CCOM 4087 - Compiler Design - Spring 2017

Description: Introduction to compiling, structure of simple one-step compilers: syntax and lexical analysis, parsing, introduction to type checking, intermediate code generation, introduction to code generation and optimization. Discussion about tools for compilers design (e.g. Lex and Yacc).

More details

Chapter 1: Introduction

Straight line programs

Description

Grammar 1.3 defines a language for straight line programs, with expressions and identifiers but no control structures.

Stm -> Stm ; Stm            (* CompoundStm *)
Stm -> id := Exp            (* AssignStm   *)
Stm -> print ( ExpList )    (* PrintStm    *)
Exp -> id                   (* IdExp       *)
Exp -> num                  (* NumExp      *)
Exp -> Exp Binop Exp        (* OpExp       *)
Exp -> ( Stm , Exp )        (* EseqExp     *)
ExpList -> Exp , ExpList    (* exp list    *)
ExpList -> Exp
Binop -> +
Binop -> -
Binop -> *
Binop -> /

See the [example code for chapter 1] for data structures to represent programs in this language.

Your first assignment is to implement a function to count the maximum number of arguments to print in a statement (including any subexpressions). Be careful, you could have a program like:

a := (print (1, 2, 3, 4), 2) ; print ( a + 1 )

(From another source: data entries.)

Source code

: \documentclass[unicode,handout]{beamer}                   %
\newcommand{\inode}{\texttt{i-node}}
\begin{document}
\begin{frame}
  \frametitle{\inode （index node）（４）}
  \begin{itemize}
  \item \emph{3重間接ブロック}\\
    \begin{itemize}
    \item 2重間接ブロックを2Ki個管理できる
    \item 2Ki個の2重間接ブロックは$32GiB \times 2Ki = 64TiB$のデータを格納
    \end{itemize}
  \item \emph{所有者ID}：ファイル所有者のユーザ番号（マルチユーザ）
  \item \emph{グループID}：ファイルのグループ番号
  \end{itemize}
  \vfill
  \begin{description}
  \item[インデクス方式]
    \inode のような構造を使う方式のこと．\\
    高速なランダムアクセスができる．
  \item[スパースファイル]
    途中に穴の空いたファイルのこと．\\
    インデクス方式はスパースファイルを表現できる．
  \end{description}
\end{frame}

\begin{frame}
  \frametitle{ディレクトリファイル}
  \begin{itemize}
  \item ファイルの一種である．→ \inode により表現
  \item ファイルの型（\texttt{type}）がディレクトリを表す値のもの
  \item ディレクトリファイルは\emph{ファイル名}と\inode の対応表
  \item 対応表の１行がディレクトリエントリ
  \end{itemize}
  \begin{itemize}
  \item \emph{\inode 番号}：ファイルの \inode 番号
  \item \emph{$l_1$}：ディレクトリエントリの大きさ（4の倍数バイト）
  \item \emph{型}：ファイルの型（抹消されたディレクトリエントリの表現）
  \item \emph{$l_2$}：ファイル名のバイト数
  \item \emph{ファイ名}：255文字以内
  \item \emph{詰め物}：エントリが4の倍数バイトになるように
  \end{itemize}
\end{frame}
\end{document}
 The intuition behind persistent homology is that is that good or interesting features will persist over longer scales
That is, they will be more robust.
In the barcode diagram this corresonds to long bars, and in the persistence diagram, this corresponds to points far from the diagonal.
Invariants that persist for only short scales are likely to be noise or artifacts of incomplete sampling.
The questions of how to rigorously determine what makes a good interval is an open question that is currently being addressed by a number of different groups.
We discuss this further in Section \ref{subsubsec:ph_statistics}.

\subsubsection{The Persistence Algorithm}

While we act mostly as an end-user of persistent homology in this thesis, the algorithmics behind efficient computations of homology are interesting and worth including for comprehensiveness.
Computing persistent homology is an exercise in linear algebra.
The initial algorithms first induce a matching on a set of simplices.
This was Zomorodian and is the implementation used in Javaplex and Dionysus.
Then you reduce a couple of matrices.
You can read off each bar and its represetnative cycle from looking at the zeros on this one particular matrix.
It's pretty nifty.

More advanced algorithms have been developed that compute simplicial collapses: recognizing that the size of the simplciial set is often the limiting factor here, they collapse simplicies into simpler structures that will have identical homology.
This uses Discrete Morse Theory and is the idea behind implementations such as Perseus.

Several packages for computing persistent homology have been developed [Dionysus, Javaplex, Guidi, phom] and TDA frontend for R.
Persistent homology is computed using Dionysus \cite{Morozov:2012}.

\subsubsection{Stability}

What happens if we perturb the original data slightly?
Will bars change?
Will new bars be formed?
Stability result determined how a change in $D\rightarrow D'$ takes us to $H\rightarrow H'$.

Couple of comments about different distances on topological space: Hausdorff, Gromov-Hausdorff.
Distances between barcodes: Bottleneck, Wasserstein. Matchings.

The first print statement has 4 arguments, so your program should return 4 for this example.

Remember to trust the recursion.

Here are a few test cases, I think they all should return 3. What does your program return?

val outer3 = PrintStm([EseqExp(PrintStm[NumExp 1, NumExp 2], NumExp 1), 
NumExp 2, NumExp 3]);

val left3 = PrintStm([EseqExp(PrintStm[NumExp 1, NumExp 2, NumExp 3], NumExp 1), 
NumExp 2]);

val right3 = PrintStm([NumExp 1, EseqExp(PrintStm[NumExp 1, NumExp 2, NumExp 3], NumExp 2)]);

Interpreter for SLP

Description

The second programming assigment in chapter 1 is

Write an ML function interp : stm→unit that “interprets” a program in this language. To write in a “functional” style – without [sml] assignment (:=) or arrays – maintain a list of (variable,integer) pairs, and produce new versions of this list at each AssignStm.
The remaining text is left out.